═════ DATA IN THIS EXERCISE

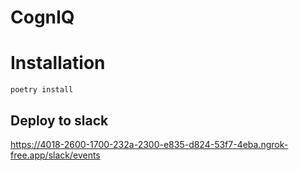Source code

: # CognIQ

# Installation

```
poetry install
```


## Deploy to slack
https://4018-2600-1700-232a-2300-e835-d824-53f7-4eba.ngrok-free.app/slack/events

══════════

■ **YOUR INSTRUCTIONS**: Send back exactly the lines of the listing above, beginning at the line containing "## Deploy to slack" and ending with the last. Add nothing.

■ **EXERCISE OUTPUT**:
## Deploy to slack
https://4018-2600-1700-232a-2300-e835-d824-53f7-4eba.ngrok-free.app/slack/events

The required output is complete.